Manulife Financial Corp. (TSX:MFC)(NYSE:MFC) is Canada’s largest insurance provider with an international twist. The management team is always on the hunt for opportunities to expand outside Canadian borders, and if you find that your portfolio isn’t as internationally diversified as you’d like, then there’s a strong case for you to pick up shares of Manulife today.
Strong U.S. business
Manulife currently provides insurance products as well as wealth management services in over approximately 22 countries. Manulife’s U.S. business, under the John Hancock brand, stands to realize significant tailwinds over the medium to long term thanks to a strengthening U.S. economy under the pro-business Trump administration. I believe the U.S. economy is set to take off, and interest rates may rise at a faster rate than originally anticipated.
This is great news for life insurance companies like Manulife, and it appears that the company is very well positioned to profit from a surge in consumer spending. Many American consumers who haven’t increased their insurance coverage since the Financial Crisis may be starting to return over the next few years, and this could send Manulife shares substantially higher.

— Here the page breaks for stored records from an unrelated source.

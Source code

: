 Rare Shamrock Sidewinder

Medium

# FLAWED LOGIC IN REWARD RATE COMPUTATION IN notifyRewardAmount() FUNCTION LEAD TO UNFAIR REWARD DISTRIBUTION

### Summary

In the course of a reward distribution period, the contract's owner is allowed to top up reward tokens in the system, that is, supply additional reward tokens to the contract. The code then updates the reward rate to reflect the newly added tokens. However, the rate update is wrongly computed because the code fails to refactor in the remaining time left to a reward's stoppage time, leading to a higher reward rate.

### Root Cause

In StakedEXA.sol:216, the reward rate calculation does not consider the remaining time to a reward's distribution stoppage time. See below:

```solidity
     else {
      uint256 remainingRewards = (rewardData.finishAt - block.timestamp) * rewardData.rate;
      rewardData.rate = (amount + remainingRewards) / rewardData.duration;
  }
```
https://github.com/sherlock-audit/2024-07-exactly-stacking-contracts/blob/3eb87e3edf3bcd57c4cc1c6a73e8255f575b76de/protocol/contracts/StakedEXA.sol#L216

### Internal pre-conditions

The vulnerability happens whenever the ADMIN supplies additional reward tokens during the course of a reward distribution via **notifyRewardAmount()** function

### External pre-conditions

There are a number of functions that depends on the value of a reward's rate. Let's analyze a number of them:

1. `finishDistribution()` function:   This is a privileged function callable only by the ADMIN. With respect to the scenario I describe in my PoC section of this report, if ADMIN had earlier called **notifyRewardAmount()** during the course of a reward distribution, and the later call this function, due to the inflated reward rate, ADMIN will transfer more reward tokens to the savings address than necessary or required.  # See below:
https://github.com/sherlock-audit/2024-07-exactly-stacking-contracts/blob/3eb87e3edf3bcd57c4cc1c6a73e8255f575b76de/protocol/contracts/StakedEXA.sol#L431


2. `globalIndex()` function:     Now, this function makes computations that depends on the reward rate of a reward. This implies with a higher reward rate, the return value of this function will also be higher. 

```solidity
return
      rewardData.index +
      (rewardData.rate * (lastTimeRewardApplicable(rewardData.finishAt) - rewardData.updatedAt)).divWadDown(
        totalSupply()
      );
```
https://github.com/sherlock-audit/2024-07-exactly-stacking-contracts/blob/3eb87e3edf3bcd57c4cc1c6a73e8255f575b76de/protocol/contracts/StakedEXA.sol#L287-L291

Asian expansion opens doors to explosive growth
In addition to the impressive U.S. business, the management team has set its sights on the Asian insurance market, which many pundits believe is a gold mine. Fellow Fool contributor Demetris Afxentiou is a fan of Manulife’s Asian growth prospects. He stated that experts are speculating that over US$30 trillion worth of wealth will be passed down to the next generation in Asia. Manulife has a front-row seat to this explosive growth potential since approximately half of Manulife’s insurance sales come from Asia.
Going forward, we can expect Manulife to continue making new deals with Asian banks, which will allow Manulife to sell exclusive products to its existing customers. These exclusive long-term contracts will allow Manulife to obtain next-level growth that wouldn’t be possible if the company had decided to stay confined to Canada.
What about value?
Manulife currently trades at a 15.62 price-to-earnings multiple, which I believe is incredibly cheap when you consider the long-term catalysts that could propel the stock higher.
The stock currently offers investors a bountiful 3.4% dividend yield, which is considerably higher than the company’s five-year historical average yield of 3%. Given the tailwinds the company is likely to enjoy, it’s possible that this dividend will be raised by a substantial amount over the next few years.
If you’re a deep-value investor with a time horizon of five years or more, then look no further than Manulife. The valuation is attractive, and the catalysts could make the stock a huge winner over the next five years.